*Supplied entries:*
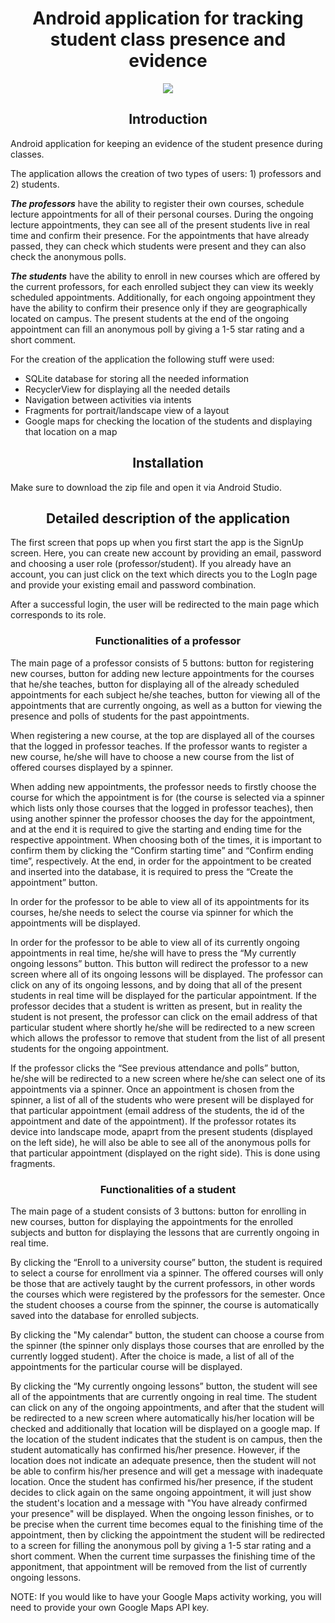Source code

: <h1 align = center>Android application for tracking student class presence and evidence</h1>
<div align="center"><img src="https://storage.googleapis.com/support-kms-prod/Yx4fAeIF6RziisPvHtAh60uRFDaWwHEEp1yv"></div>

 <b><h2 align = center>Introduction</h2></b>

Android application for keeping an evidence of the student presence during classes.

The application allows the creation of two types of users: 1) professors and 2) students. 

<b>*The professors*</b> have the ability to register their own courses, schedule lecture appointments for all of their personal courses. During the ongoing lecture appointments, they can see all of the present students live in real time and confirm their presence. For the appointments that have already passed, they can check which students were present and they can also check the anonymous polls.

<b>*The students*</b> have the ability to enroll in new courses which are offered by the current professors, for each enrolled subject they can view its weekly scheduled appointments. Additionally, for each ongoing appointment they have the ability to confirm their presence only if they are geographically located on campus. The present students at the end of the ongoing appointment can fill an anonymous poll by giving a 1-5 star rating and a short comment.

For the creation of the application the following stuff were used:
- SQLite database for storing all the needed information
- RecyclerView for displaying all the needed details
- Navigation between activities via intents
- Fragments for portrait/landscape view of a layout
- Google maps for checking the location of the students and displaying that location on a map

<h2 align = center>Installation</h2>

Make sure to download the zip file and open it via Android Studio.

<h2 align = center>Detailed description of the application</h2>

The first screen that pops up when you first start the app is the SignUp screen. Here, you can create new account by providing an email, password and choosing a user role (professor/student). If you already have an account, you can just click on the text which directs you to the LogIn page and provide your existing email and password combination.

After a successful login, the user will be redirected to the main page which corresponds to its role.

<h3 align = center>Functionalities of a professor</h3>

The main page of a professor consists of 5 buttons: button for registering new courses, button for adding new lecture appointments for the courses that he/she teaches, button for displaying all of the already scheduled appointments for each subject he/she teaches, button for viewing all of the appointments that are currently ongoing, as well as a button for viewing the presence and polls of students for the past appointments.

When registering a new course, at the top are displayed all of the courses that the logged in professor teaches. If the professor wants to register a new course, he/she will have to choose a new course from the list of offered courses displayed by a spinner.

When adding new appointments, the professor needs to firstly choose the course for which the appointment is for (the course is selected via a spinner which lists only those courses that the logged in professor teaches), then using another spinner the professor chooses the day for the appointment, and at the end it is required to give the starting and ending time for the respective appointment. When choosing both of the times, it is important to confirm them by clicking the “Confirm starting time” and “Confirm ending time”, respectively. At the end, in order for the appointment to be created and inserted into the database, it is required to press the “Create the appointment” button.

In order for the professor to be able to view all of its appointments for its courses, he/she needs to select the course via spinner for which the appointments will be displayed.

In order for the professor to be able to view all of its currently ongoing appointments in real time, he/she will have to press the “My currently ongoing lessons” button. This button will redirect the professor to a new screen where all of its ongoing lessons will be displayed. The professor can click on any of its ongoing lessons, and by doing that all of the present students in real time will be displayed for the particular appointment. If the professor decides that a student is written as present, but in reality the student is not present, the professor can click on the email address of that particular student where shortly he/she will be redirected to a new screen which allows the professor to remove that student from the list of all present students for the ongoing appointment.

If the professor clicks the “See previous attendance and polls” button, he/she will be redirected to a new screen where he/she can select one of its appointments via a spinner. Once an appointment is chosen from the spinner, a list of all of the students who were present will be displayed for that particular appointment (email address of the students, the id of the appointment and date of the appointment). If the professor rotates its device into landscape mode, apaprt from the present students (displayed on the left side), he will also be able to see all of the anonymous polls for that particular appointment (displayed on the right side). This is done using fragments.

<h3 align = center>Functionalities of a student</h3>

The main page of a student consists of 3 buttons: button for enrolling in new courses, button for displaying the appointments for the enrolled subjects and button for displaying the lessons that are currently ongoing in real time.

By clicking the “Enroll to a university course” button, the student is required to select a course for enrollment via a spinner. The offered courses will only be those that are actively taught by the current professors, in other words the courses which were registered by the professors for the semester. Once the student chooses a course from the spinner, the course is automatically saved into the database for enrolled subjects.

By clicking the "My calendar" button, the student can choose a course from the spinner (the spinner only displays those courses that are enrolled by the currently logged student). After the choice is made, a list of all of the appointments for the particular course will be displayed. 

By clicking the “My currently ongoing lessons” button, the student will see all of the appointments that are currently ongoing in real time. The student can click on any of the ongoing appointments, and after that the student will be redirected to a new screen where automatically his/her location will be checked and additionally that location will be displayed on a google map. If the location of the student indicates that the student is on campus, then the student automatically has confirmed his/her presence. However, if the location does not indicate an adequate presence, then the student will not be able to confirm his/her presence and will get a message with inadequate location. Once the student has confirmed his/her presence, if the student decides to click again on the same ongoing appointment, it will just show the student's location and a message with "You have already confirmed your presence" will be displayed. When the ongoing lesson finishes, or to be precise when the current time becomes equal to the finishing time of the appointment, then by clicking the appointment the student will be redirected to a screen for filling the anonymous poll by giving a 1-5 star rating and a short comment. When the current time surpasses the finishing time of the apponitment, that appointment will be removed from the list of currently ongoing lessons.

NOTE: If you would like to have your Google Maps activity working, you will need to provide your own Google Maps API key.
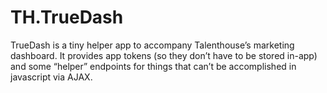 # TH.TrueDash

TrueDash is a tiny helper app to accompany Talenthouse’s marketing dashboard.
It provides app tokens (so they don’t have to be stored in-app) and some
“helper” endpoints for things that can’t be accomplished in javascript via AJAX.
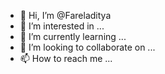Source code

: - 👋 Hi, I’m @Fareladitya
- 👀 I’m interested in ...
- 🌱 I’m currently learning ...
- 💞️ I’m looking to collaborate on ...
- 📫 How to reach me ...

<!---
Fareladitya/Fareladitya is a ✨ special ✨ repository because its `README.md` (this file) appe
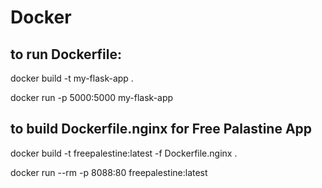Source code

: # Docker
## to run Dockerfile:
docker build -t my-flask-app .

docker run -p 5000:5000 my-flask-app



## to build Dockerfile.nginx for Free Palastine App

docker build -t freepalestine:latest -f Dockerfile.nginx .

docker run --rm -p 8088:80 freepalestine:latest
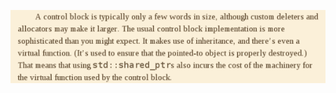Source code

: ![shared_ptr_control_block](https://github.com/Youcheng/CPPFun/blob/master/SmartPointer/controlblock.png)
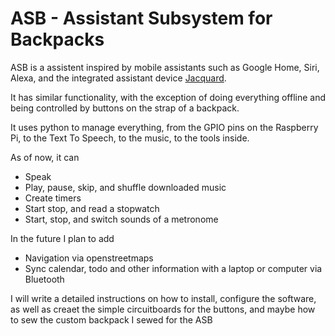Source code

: # ASB - Assistant Subsystem for Backpacks

ASB is a assistent inspired by mobile assistants such as Google Home, Siri, Alexa, and the integrated assistant device [Jacquard](https://atap.google.com/jacquard/). 

It has similar functionality, with the exception of doing everything offline and being controlled by buttons on the strap of a backpack. 

It uses python to manage everything, from the GPIO pins on the Raspberry Pi, to the Text To Speech, to the music, to the tools inside.

As of now, it can 
* Speak
* Play, pause, skip, and shuffle downloaded music
* Create timers
* Start stop, and read a stopwatch
* Start, stop, and switch sounds of a metronome

In the future I plan to add
* Navigation via openstreetmaps
* Sync calendar, todo and other information with a laptop or computer via Bluetooth

I will write a detailed instructions on how to install, configure the software, as well as creaet the simple circuitboards for the buttons, and maybe how to sew the custom backpack I sewed for the ASB
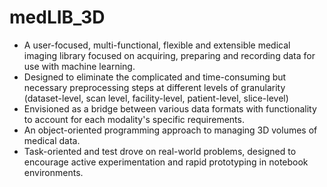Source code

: # medLIB_3D

- A user-focused, multi-functional, flexible and extensible medical imaging library focused on acquiring, preparing and recording data for use with machine learning.
- Designed to eliminate the complicated and time-consuming but necessary preprocessing steps at different levels of granularity (dataset-level, scan level, facility-level, patient-level, slice-level)
- Envisioned as a bridge between various data formats with functionality to account for each modality's specific requirements.
- An object-oriented programming approach to managing 3D volumes of medical data.
- Task-oriented and test drove on real-world problems, designed to encourage active experimentation and rapid prototyping in notebook environments.

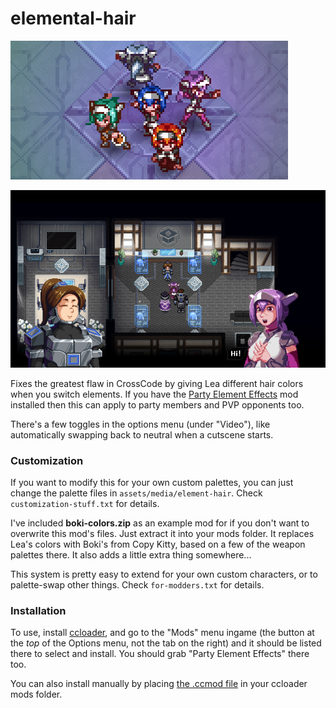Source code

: # elemental-hair

![](https://github.com/Azure-Lazuline/elemental-hair/blob/main/screenshots/banner.png?raw=true)

![](https://github.com/Azure-Lazuline/elemental-hair/blob/main/screenshots/screen1.png?raw=true)

Fixes the greatest flaw in CrossCode by giving Lea different hair colors when you switch elements. If you have the [Party Element Effects](https://github.com/XenonA7/party-element-effects) mod installed then this can apply to party members and PVP opponents too.

There's a few toggles in the options menu (under "Video"), like automatically swapping back to neutral when a cutscene starts.

### Customization

If you want to modify this for your own custom palettes, you can just change the palette files in `assets/media/element-hair`. Check `customization-stuff.txt` for details.

I've included **boki-colors.zip** as an example mod for if you don't want to overwrite this mod's files. Just extract it into your mods folder. It replaces Lea's colors with Boki's from Copy Kitty, based on a few of the weapon palettes there. It  also adds a little extra thing somewhere...

This system is pretty easy to extend for your own custom characters, or to palette-swap other things. Check `for-modders.txt` for details.

### Installation

To use, install [ccloader](https://github.com/CCDirectLink/CCLoader), and go to the "Mods" menu ingame (the button at the *top* of the Options menu, not the tab on the right) and it should be listed there to select and install. You should grab "Party Element Effects" there too.

You can also install manually by placing [the .ccmod file](https://github.com/Azure-Lazuline/elemental-hair/releases) in your ccloader mods folder.
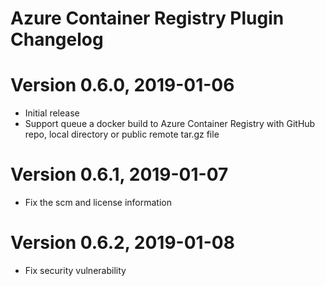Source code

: # Azure Container Registry Plugin Changelog

# Version 0.6.0, 2019-01-06
* Initial release
* Support queue a docker build to Azure Container Registry with GitHub repo, local directory or public remote tar.gz file

# Version 0.6.1, 2019-01-07
* Fix the scm and license information

# Version 0.6.2, 2019-01-08
* Fix security vulnerability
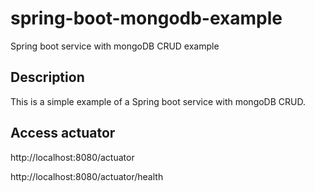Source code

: # spring-boot-mongodb-example
Spring boot service with mongoDB CRUD example


## Description
This is a simple example of a Spring boot service with mongoDB CRUD.

## Access actuator

http://localhost:8080/actuator

http://localhost:8080/actuator/health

*Exercise description:* The material above holds pictures; leave them out. Repeat exactly the lines from the one containing "I will write" through the one containing "- Designed to", and nothing else.

*Reply to the task:*
I will write a detailed instructions on how to install, configure the software, as well as creaet the simple circuitboards for the buttons, and maybe how to sew the custom backpack I sewed for the ASB
Source code

: # medLIB_3D

- A user-focused, multi-functional, flexible and extensible medical imaging library focused on acquiring, preparing and recording data for use with machine learning.
- Designed to eliminate the complicated and time-consuming but necessary preprocessing steps at different levels of granularity (dataset-level, scan level, facility-level, patient-level, slice-level)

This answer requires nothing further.